Well over 80 members – tree lovers, foresters, woodland owners, timber merchants and furniture makers, accompanied Neil Humphris, the Leconfield Estate Head Forester, on our annual field day to Frith Wood in June.
This was a rare opportunity to see management operations on this private West Sussex estate and to discuss the realities of woodland management, timber production and timber marketing with the experts. Woodland Heritage co-founders Peter Goodwin and Lewis Scott, plus a number of ‘Knowledgeable Trustees’, were on hand alongside Neil Humphris to comment and respond to questions.
The Leconfield Estate in West Sussex has 21% woodland cover, with 75% mixed broadleaf, 15% conifer and 10% sweet chestnut. The terrain is undulating, neither flat nor steep, with areas varying in character, tree quality and tree size throughout. Neil has managed the estate woodlands since 1996 and has a team of four foresters. The estate produces 5,000 cubic metres/tonnes of timber a year, mostly oak, ash, Corsican pine and Norway spruce. Conifers are sold standing, whilst most hardwood is sold at roadside to many different outlets. Some pallet material is produced from beech, selling for slightly more than pulpwood, whilst most of the coppice is sold standing to contractors.
Mick Carver, with 47 years woodland experience on the estate, showed off his cleaving skills (see photo below): 10 foot lengths of sweet chestnut, oak and ash are skilfully split using a sledgehammer and wedge. This staple product provides materials for traditional post and rail fencing. Demand outstrips the estate’s ability to supply, suggesting there is a market for others willing to take on this backbreaking work. Firewood, another staple product, is generally sold to those who are now, in Neil’s words, ‘not burning to keep warm, but burning to stay cheerful !’ creating a healthy demand for cordwood and residues.
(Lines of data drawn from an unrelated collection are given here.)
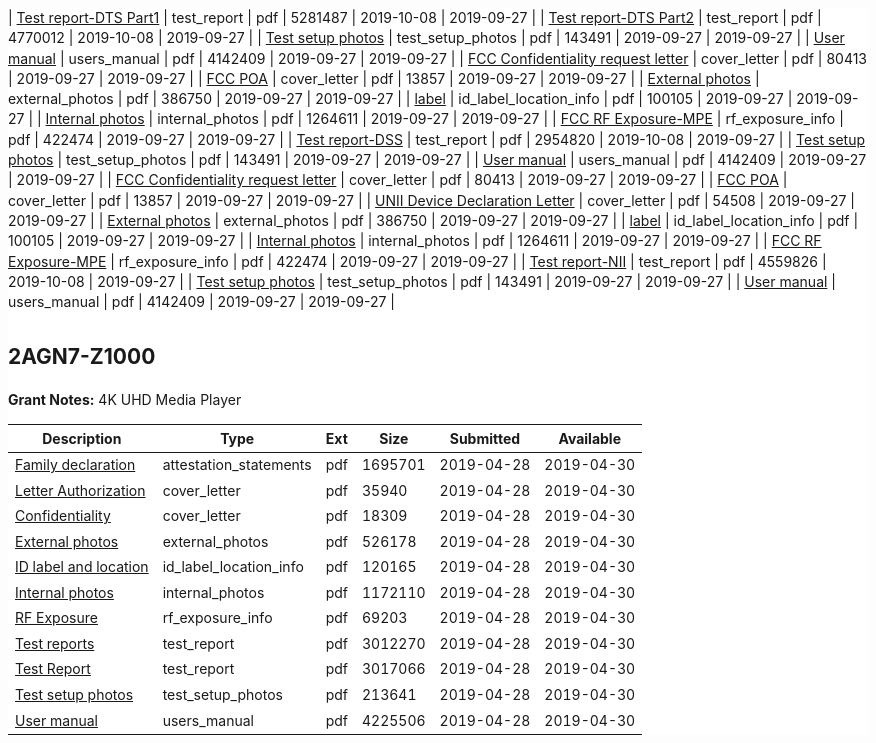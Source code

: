| [Test report-DTS Part1](2AGN7-UHD2000/1bf0481f682993bf5f6a186585391400/4472620.pdf) | test_report | pdf | 5281487 | 2019-10-08 | 2019-09-27 |
| [Test report-DTS Part2](2AGN7-UHD2000/1bf0481f682993bf5f6a186585391400/4472621.pdf) | test_report | pdf | 4770012 | 2019-10-08 | 2019-09-27 |
| [Test setup photos](2AGN7-UHD2000/1bf0481f682993bf5f6a186585391400/4462725.pdf) | test_setup_photos | pdf | 143491 | 2019-09-27 | 2019-09-27 |
| [User manual](2AGN7-UHD2000/1bf0481f682993bf5f6a186585391400/4462726.pdf) | users_manual | pdf | 4142409 | 2019-09-27 | 2019-09-27 |
| [FCC Confidentiality request letter](2AGN7-UHD2000/4c070c0f6e488c2aa7b828020d59873c/4462717.pdf) | cover_letter | pdf | 80413 | 2019-09-27 | 2019-09-27 |
| [FCC POA](2AGN7-UHD2000/4c070c0f6e488c2aa7b828020d59873c/4462718.pdf) | cover_letter | pdf | 13857 | 2019-09-27 | 2019-09-27 |
| [External photos](2AGN7-UHD2000/4c070c0f6e488c2aa7b828020d59873c/4462716.pdf) | external_photos | pdf | 386750 | 2019-09-27 | 2019-09-27 |
| [label](2AGN7-UHD2000/4c070c0f6e488c2aa7b828020d59873c/4462722.pdf) | id_label_location_info | pdf | 100105 | 2019-09-27 | 2019-09-27 |
| [Internal photos](2AGN7-UHD2000/4c070c0f6e488c2aa7b828020d59873c/4462721.pdf) | internal_photos | pdf | 1264611 | 2019-09-27 | 2019-09-27 |
| [FCC RF Exposure-MPE](2AGN7-UHD2000/4c070c0f6e488c2aa7b828020d59873c/4462719.pdf) | rf_exposure_info | pdf | 422474 | 2019-09-27 | 2019-09-27 |
| [Test report-DSS](2AGN7-UHD2000/4c070c0f6e488c2aa7b828020d59873c/4472618.pdf) | test_report | pdf | 2954820 | 2019-10-08 | 2019-09-27 |
| [Test setup photos](2AGN7-UHD2000/4c070c0f6e488c2aa7b828020d59873c/4462725.pdf) | test_setup_photos | pdf | 143491 | 2019-09-27 | 2019-09-27 |
| [User manual](2AGN7-UHD2000/4c070c0f6e488c2aa7b828020d59873c/4462726.pdf) | users_manual | pdf | 4142409 | 2019-09-27 | 2019-09-27 |
| [FCC Confidentiality request letter](2AGN7-UHD2000/b7e7956ff9638ce4cf321b95ee11e600/4462717.pdf) | cover_letter | pdf | 80413 | 2019-09-27 | 2019-09-27 |
| [FCC POA](2AGN7-UHD2000/b7e7956ff9638ce4cf321b95ee11e600/4462718.pdf) | cover_letter | pdf | 13857 | 2019-09-27 | 2019-09-27 |
| [UNII Device Declaration Letter](2AGN7-UHD2000/b7e7956ff9638ce4cf321b95ee11e600/4462811.pdf) | cover_letter | pdf | 54508 | 2019-09-27 | 2019-09-27 |
| [External photos](2AGN7-UHD2000/b7e7956ff9638ce4cf321b95ee11e600/4462716.pdf) | external_photos | pdf | 386750 | 2019-09-27 | 2019-09-27 |
| [label](2AGN7-UHD2000/b7e7956ff9638ce4cf321b95ee11e600/4462722.pdf) | id_label_location_info | pdf | 100105 | 2019-09-27 | 2019-09-27 |
| [Internal photos](2AGN7-UHD2000/b7e7956ff9638ce4cf321b95ee11e600/4462721.pdf) | internal_photos | pdf | 1264611 | 2019-09-27 | 2019-09-27 |
| [FCC RF Exposure-MPE](2AGN7-UHD2000/b7e7956ff9638ce4cf321b95ee11e600/4462719.pdf) | rf_exposure_info | pdf | 422474 | 2019-09-27 | 2019-09-27 |
| [Test report-NII](2AGN7-UHD2000/b7e7956ff9638ce4cf321b95ee11e600/4472619.pdf) | test_report | pdf | 4559826 | 2019-10-08 | 2019-09-27 |
| [Test setup photos](2AGN7-UHD2000/b7e7956ff9638ce4cf321b95ee11e600/4462725.pdf) | test_setup_photos | pdf | 143491 | 2019-09-27 | 2019-09-27 |
| [User manual](2AGN7-UHD2000/b7e7956ff9638ce4cf321b95ee11e600/4462726.pdf) | users_manual | pdf | 4142409 | 2019-09-27 | 2019-09-27 |
## 2AGN7-Z1000
**Grant Notes:** 4K UHD Media Player

| Description | Type | Ext | Size | Submitted | Available |
| ----------- | ---- | --- | ---- | --------- | --------- |
| [Family declaration](2AGN7-Z1000/5b8cb66029dab70b9bf845f798bf01fa/4256296.pdf) | attestation_statements | pdf | 1695701 | 2019-04-28 | 2019-04-30 |
| [Letter Authorization](2AGN7-Z1000/5b8cb66029dab70b9bf845f798bf01fa/4256285.pdf) | cover_letter | pdf | 35940 | 2019-04-28 | 2019-04-30 |
| [Confidentiality](2AGN7-Z1000/5b8cb66029dab70b9bf845f798bf01fa/4256286.pdf) | cover_letter | pdf | 18309 | 2019-04-28 | 2019-04-30 |
| [External photos](2AGN7-Z1000/5b8cb66029dab70b9bf845f798bf01fa/4256287.pdf) | external_photos | pdf | 526178 | 2019-04-28 | 2019-04-30 |
| [ID label and location](2AGN7-Z1000/5b8cb66029dab70b9bf845f798bf01fa/4256300.pdf) | id_label_location_info | pdf | 120165 | 2019-04-28 | 2019-04-30 |
| [Internal photos](2AGN7-Z1000/5b8cb66029dab70b9bf845f798bf01fa/4256288.pdf) | internal_photos | pdf | 1172110 | 2019-04-28 | 2019-04-30 |
| [RF Exposure](2AGN7-Z1000/5b8cb66029dab70b9bf845f798bf01fa/4256297.pdf) | rf_exposure_info | pdf | 69203 | 2019-04-28 | 2019-04-30 |
| [Test reports](2AGN7-Z1000/5b8cb66029dab70b9bf845f798bf01fa/4256359.pdf) | test_report | pdf | 3012270 | 2019-04-28 | 2019-04-30 |
| [Test Report](2AGN7-Z1000/5b8cb66029dab70b9bf845f798bf01fa/4256366.pdf) | test_report | pdf | 3017066 | 2019-04-28 | 2019-04-30 |
| [Test setup photos](2AGN7-Z1000/5b8cb66029dab70b9bf845f798bf01fa/4256294.pdf) | test_setup_photos | pdf | 213641 | 2019-04-28 | 2019-04-30 |
| [User manual](2AGN7-Z1000/5b8cb66029dab70b9bf845f798bf01fa/4256295.pdf) | users_manual | pdf | 4225506 | 2019-04-28 | 2019-04-30 |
We saw an area of successful natural regeneration (originally felled in 1996) containing mostly oak, with some cherry, ash, larch and Scots pine, fenced against both rabbit and deer. The self-sown birch, willow and chestnut have been cut back three times since regeneration began – intensive yet essential work, ensuring that the young trees are not swamped and get off to a good start during the first ten years (this applies equally to new plantings). Neil will leave a high density of trees, encouraging upward growth, self-pruning and a woodland that ‘looks after itself’, ultimately producing good straight higher-value timber for the furniture and joinery market.
The message from Neil was not to rush into pruning, as often, if the timing of thinning operations and density of trees is right, trees will self-prune with the advantage of natural healing which is less prone to disease. Woodland Heritage recommend July and August pruning for rapid wound repair.
Historically, pruning was done in winter due to the spare labour and easy access in the winter months.
When faced with a particular area of woodland containing various species of very different ages and quality, including some good young oaks and about 60% mature timber, Neil considered it both common and economic sense to carry out selective felling. This required very careful and time-consuming work by the fellers and extraction team to minimise damage to the remaining trees and avoid ground compaction.
By gently opening up the canopy, the broadleaved trees with poor crowns have generally responded very well, resprouting and opening out into the new space. The landscape, tree cover and the ground quality have been maintained, and the quality and therefore value of the future timber has been significantly enhanced.
This was an extremely worthwhile and ‘down-toearth’ opportunity to get to grips with some of the issues and decisions facing woodland owners and managers and to see some of the processes that go into the production of good timber in the Southeast.
Jenny Martin, Editor ‘WoodLots’, and Weald WoodNet Information Officer.